Task instructions:
Give back every line of the data, transcribed exactly.

Exercise input Start Marker

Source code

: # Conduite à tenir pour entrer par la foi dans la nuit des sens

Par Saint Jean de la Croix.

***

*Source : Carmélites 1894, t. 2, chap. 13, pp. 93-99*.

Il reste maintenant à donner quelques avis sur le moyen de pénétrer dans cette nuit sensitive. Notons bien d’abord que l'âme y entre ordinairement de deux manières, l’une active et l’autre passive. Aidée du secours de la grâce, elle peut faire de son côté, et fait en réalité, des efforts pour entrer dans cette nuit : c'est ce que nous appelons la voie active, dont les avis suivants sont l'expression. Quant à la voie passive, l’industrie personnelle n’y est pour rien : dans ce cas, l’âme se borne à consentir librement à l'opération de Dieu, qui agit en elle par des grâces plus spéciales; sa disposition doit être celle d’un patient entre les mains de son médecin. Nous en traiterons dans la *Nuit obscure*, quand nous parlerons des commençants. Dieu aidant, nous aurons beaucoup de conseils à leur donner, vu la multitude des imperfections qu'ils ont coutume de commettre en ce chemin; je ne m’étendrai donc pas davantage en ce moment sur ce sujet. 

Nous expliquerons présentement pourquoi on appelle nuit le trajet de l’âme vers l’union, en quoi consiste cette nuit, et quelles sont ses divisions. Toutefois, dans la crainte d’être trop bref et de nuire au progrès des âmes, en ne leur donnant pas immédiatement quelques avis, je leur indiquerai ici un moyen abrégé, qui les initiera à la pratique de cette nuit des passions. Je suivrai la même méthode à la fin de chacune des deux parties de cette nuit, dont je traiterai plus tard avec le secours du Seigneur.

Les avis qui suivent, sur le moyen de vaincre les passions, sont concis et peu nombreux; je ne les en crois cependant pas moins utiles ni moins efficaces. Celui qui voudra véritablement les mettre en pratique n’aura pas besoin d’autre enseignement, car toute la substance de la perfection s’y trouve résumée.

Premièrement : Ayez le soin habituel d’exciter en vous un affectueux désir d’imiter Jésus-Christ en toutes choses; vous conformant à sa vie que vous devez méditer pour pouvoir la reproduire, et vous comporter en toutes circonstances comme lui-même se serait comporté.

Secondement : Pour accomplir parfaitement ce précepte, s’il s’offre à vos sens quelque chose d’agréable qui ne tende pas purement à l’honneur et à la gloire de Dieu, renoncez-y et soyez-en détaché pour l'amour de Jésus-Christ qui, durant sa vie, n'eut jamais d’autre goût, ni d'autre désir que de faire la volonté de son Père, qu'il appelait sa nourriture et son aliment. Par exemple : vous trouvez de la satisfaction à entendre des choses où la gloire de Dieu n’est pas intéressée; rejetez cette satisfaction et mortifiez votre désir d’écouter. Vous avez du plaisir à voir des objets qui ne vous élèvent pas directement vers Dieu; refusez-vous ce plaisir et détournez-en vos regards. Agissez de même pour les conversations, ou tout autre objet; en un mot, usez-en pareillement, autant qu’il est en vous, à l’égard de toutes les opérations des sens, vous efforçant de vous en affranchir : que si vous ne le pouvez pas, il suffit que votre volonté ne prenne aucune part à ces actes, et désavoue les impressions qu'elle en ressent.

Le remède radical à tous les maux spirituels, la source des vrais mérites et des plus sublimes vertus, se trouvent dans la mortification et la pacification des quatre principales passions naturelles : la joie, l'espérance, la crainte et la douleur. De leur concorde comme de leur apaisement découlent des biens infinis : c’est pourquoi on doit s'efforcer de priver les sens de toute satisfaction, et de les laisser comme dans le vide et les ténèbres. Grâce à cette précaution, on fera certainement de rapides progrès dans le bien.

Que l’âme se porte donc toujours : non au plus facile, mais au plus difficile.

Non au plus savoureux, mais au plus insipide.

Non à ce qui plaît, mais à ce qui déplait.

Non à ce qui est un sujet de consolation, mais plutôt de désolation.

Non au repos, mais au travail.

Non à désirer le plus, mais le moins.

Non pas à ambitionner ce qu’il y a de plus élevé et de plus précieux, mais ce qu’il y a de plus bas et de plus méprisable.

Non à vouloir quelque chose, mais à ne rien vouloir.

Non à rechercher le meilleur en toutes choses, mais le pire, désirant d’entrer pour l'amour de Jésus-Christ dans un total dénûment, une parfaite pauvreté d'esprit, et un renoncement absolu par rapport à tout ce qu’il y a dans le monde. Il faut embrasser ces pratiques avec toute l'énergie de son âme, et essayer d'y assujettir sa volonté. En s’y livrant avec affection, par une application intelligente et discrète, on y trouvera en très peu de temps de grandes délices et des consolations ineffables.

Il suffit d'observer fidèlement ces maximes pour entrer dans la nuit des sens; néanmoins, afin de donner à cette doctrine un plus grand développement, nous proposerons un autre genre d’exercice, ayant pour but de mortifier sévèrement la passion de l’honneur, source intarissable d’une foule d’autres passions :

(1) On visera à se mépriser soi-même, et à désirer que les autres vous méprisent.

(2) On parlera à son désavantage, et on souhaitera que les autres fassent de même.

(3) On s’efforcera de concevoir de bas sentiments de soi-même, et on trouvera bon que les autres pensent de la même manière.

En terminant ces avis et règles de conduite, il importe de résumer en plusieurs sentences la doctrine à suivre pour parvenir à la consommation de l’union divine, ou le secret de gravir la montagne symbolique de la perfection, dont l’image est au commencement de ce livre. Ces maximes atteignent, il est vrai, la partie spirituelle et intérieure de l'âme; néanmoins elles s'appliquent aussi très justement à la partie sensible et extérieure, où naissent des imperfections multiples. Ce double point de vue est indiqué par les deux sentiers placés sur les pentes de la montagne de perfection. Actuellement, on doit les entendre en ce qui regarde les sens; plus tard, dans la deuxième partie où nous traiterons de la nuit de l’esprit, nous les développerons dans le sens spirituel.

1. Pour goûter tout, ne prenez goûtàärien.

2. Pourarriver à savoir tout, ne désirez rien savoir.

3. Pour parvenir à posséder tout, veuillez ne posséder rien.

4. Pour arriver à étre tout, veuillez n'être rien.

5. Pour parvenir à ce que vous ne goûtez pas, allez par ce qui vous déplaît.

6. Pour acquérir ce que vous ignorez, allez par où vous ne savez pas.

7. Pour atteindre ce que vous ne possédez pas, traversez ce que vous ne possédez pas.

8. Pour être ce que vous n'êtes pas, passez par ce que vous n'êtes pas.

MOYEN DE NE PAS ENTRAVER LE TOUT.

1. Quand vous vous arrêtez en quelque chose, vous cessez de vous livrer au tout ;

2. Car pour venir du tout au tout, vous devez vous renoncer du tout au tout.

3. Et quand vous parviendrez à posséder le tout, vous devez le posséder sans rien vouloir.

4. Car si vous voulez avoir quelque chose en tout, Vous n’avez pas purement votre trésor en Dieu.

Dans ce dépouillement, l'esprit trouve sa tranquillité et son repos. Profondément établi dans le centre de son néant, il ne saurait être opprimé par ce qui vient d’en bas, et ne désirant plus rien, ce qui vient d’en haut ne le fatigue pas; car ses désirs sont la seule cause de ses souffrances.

Exercise input End Marker

Your solution:
Source code

: # Conduite à tenir pour entrer par la foi dans la nuit des sens

Par Saint Jean de la Croix.

***

*Source : Carmélites 1894, t. 2, chap. 13, pp. 93-99*.

Il reste maintenant à donner quelques avis sur le moyen de pénétrer dans cette nuit sensitive. Notons bien d’abord que l'âme y entre ordinairement de deux manières, l’une active et l’autre passive. Aidée du secours de la grâce, elle peut faire de son côté, et fait en réalité, des efforts pour entrer dans cette nuit : c'est ce que nous appelons la voie active, dont les avis suivants sont l'expression. Quant à la voie passive, l’industrie personnelle n’y est pour rien : dans ce cas, l’âme se borne à consentir librement à l'opération de Dieu, qui agit en elle par des grâces plus spéciales; sa disposition doit être celle d’un patient entre les mains de son médecin. Nous en traiterons dans la *Nuit obscure*, quand nous parlerons des commençants. Dieu aidant, nous aurons beaucoup de conseils à leur donner, vu la multitude des imperfections qu'ils ont coutume de commettre en ce chemin; je ne m’étendrai donc pas davantage en ce moment sur ce sujet. 

Nous expliquerons présentement pourquoi on appelle nuit le trajet de l’âme vers l’union, en quoi consiste cette nuit, et quelles sont ses divisions. Toutefois, dans la crainte d’être trop bref et de nuire au progrès des âmes, en ne leur donnant pas immédiatement quelques avis, je leur indiquerai ici un moyen abrégé, qui les initiera à la pratique de cette nuit des passions. Je suivrai la même méthode à la fin de chacune des deux parties de cette nuit, dont je traiterai plus tard avec le secours du Seigneur.

Les avis qui suivent, sur le moyen de vaincre les passions, sont concis et peu nombreux; je ne les en crois cependant pas moins utiles ni moins efficaces. Celui qui voudra véritablement les mettre en pratique n’aura pas besoin d’autre enseignement, car toute la substance de la perfection s’y trouve résumée.

Premièrement : Ayez le soin habituel d’exciter en vous un affectueux désir d’imiter Jésus-Christ en toutes choses; vous conformant à sa vie que vous devez méditer pour pouvoir la reproduire, et vous comporter en toutes circonstances comme lui-même se serait comporté.

Secondement : Pour accomplir parfaitement ce précepte, s’il s’offre à vos sens quelque chose d’agréable qui ne tende pas purement à l’honneur et à la gloire de Dieu, renoncez-y et soyez-en détaché pour l'amour de Jésus-Christ qui, durant sa vie, n'eut jamais d’autre goût, ni d'autre désir que de faire la volonté de son Père, qu'il appelait sa nourriture et son aliment. Par exemple : vous trouvez de la satisfaction à entendre des choses où la gloire de Dieu n’est pas intéressée; rejetez cette satisfaction et mortifiez votre désir d’écouter. Vous avez du plaisir à voir des objets qui ne vous élèvent pas directement vers Dieu; refusez-vous ce plaisir et détournez-en vos regards. Agissez de même pour les conversations, ou tout autre objet; en un mot, usez-en pareillement, autant qu’il est en vous, à l’égard de toutes les opérations des sens, vous efforçant de vous en affranchir : que si vous ne le pouvez pas, il suffit que votre volonté ne prenne aucune part à ces actes, et désavoue les impressions qu'elle en ressent.

Le remède radical à tous les maux spirituels, la source des vrais mérites et des plus sublimes vertus, se trouvent dans la mortification et la pacification des quatre principales passions naturelles : la joie, l'espérance, la crainte et la douleur. De leur concorde comme de leur apaisement découlent des biens infinis : c’est pourquoi on doit s'efforcer de priver les sens de toute satisfaction, et de les laisser comme dans le vide et les ténèbres. Grâce à cette précaution, on fera certainement de rapides progrès dans le bien.

Que l’âme se porte donc toujours : non au plus facile, mais au plus difficile.

Non au plus savoureux, mais au plus insipide.

Non à ce qui plaît, mais à ce qui déplait.

Non à ce qui est un sujet de consolation, mais plutôt de désolation.

Non au repos, mais au travail.

Non à désirer le plus, mais le moins.

Non pas à ambitionner ce qu’il y a de plus élevé et de plus précieux, mais ce qu’il y a de plus bas et de plus méprisable.

Non à vouloir quelque chose, mais à ne rien vouloir.

Non à rechercher le meilleur en toutes choses, mais le pire, désirant d’entrer pour l'amour de Jésus-Christ dans un total dénûment, une parfaite pauvreté d'esprit, et un renoncement absolu par rapport à tout ce qu’il y a dans le monde. Il faut embrasser ces pratiques avec toute l'énergie de son âme, et essayer d'y assujettir sa volonté. En s’y livrant avec affection, par une application intelligente et discrète, on y trouvera en très peu de temps de grandes délices et des consolations ineffables.

Il suffit d'observer fidèlement ces maximes pour entrer dans la nuit des sens; néanmoins, afin de donner à cette doctrine un plus grand développement, nous proposerons un autre genre d’exercice, ayant pour but de mortifier sévèrement la passion de l’honneur, source intarissable d’une foule d’autres passions :

(1) On visera à se mépriser soi-même, et à désirer que les autres vous méprisent.

(2) On parlera à son désavantage, et on souhaitera que les autres fassent de même.

(3) On s’efforcera de concevoir de bas sentiments de soi-même, et on trouvera bon que les autres pensent de la même manière.

En terminant ces avis et règles de conduite, il importe de résumer en plusieurs sentences la doctrine à suivre pour parvenir à la consommation de l’union divine, ou le secret de gravir la montagne symbolique de la perfection, dont l’image est au commencement de ce livre. Ces maximes atteignent, il est vrai, la partie spirituelle et intérieure de l'âme; néanmoins elles s'appliquent aussi très justement à la partie sensible et extérieure, où naissent des imperfections multiples. Ce double point de vue est indiqué par les deux sentiers placés sur les pentes de la montagne de perfection. Actuellement, on doit les entendre en ce qui regarde les sens; plus tard, dans la deuxième partie où nous traiterons de la nuit de l’esprit, nous les développerons dans le sens spirituel.

1. Pour goûter tout, ne prenez goûtàärien.

2. Pourarriver à savoir tout, ne désirez rien savoir.

3. Pour parvenir à posséder tout, veuillez ne posséder rien.

4. Pour arriver à étre tout, veuillez n'être rien.

5. Pour parvenir à ce que vous ne goûtez pas, allez par ce qui vous déplaît.

6. Pour acquérir ce que vous ignorez, allez par où vous ne savez pas.

7. Pour atteindre ce que vous ne possédez pas, traversez ce que vous ne possédez pas.

8. Pour être ce que vous n'êtes pas, passez par ce que vous n'êtes pas.

MOYEN DE NE PAS ENTRAVER LE TOUT.

1. Quand vous vous arrêtez en quelque chose, vous cessez de vous livrer au tout ;

2. Car pour venir du tout au tout, vous devez vous renoncer du tout au tout.

3. Et quand vous parviendrez à posséder le tout, vous devez le posséder sans rien vouloir.

4. Car si vous voulez avoir quelque chose en tout, Vous n’avez pas purement votre trésor en Dieu.

Dans ce dépouillement, l'esprit trouve sa tranquillité et son repos. Profondément établi dans le centre de son néant, il ne saurait être opprimé par ce qui vient d’en bas, et ne désirant plus rien, ce qui vient d’en haut ne le fatigue pas; car ses désirs sont la seule cause de ses souffrances.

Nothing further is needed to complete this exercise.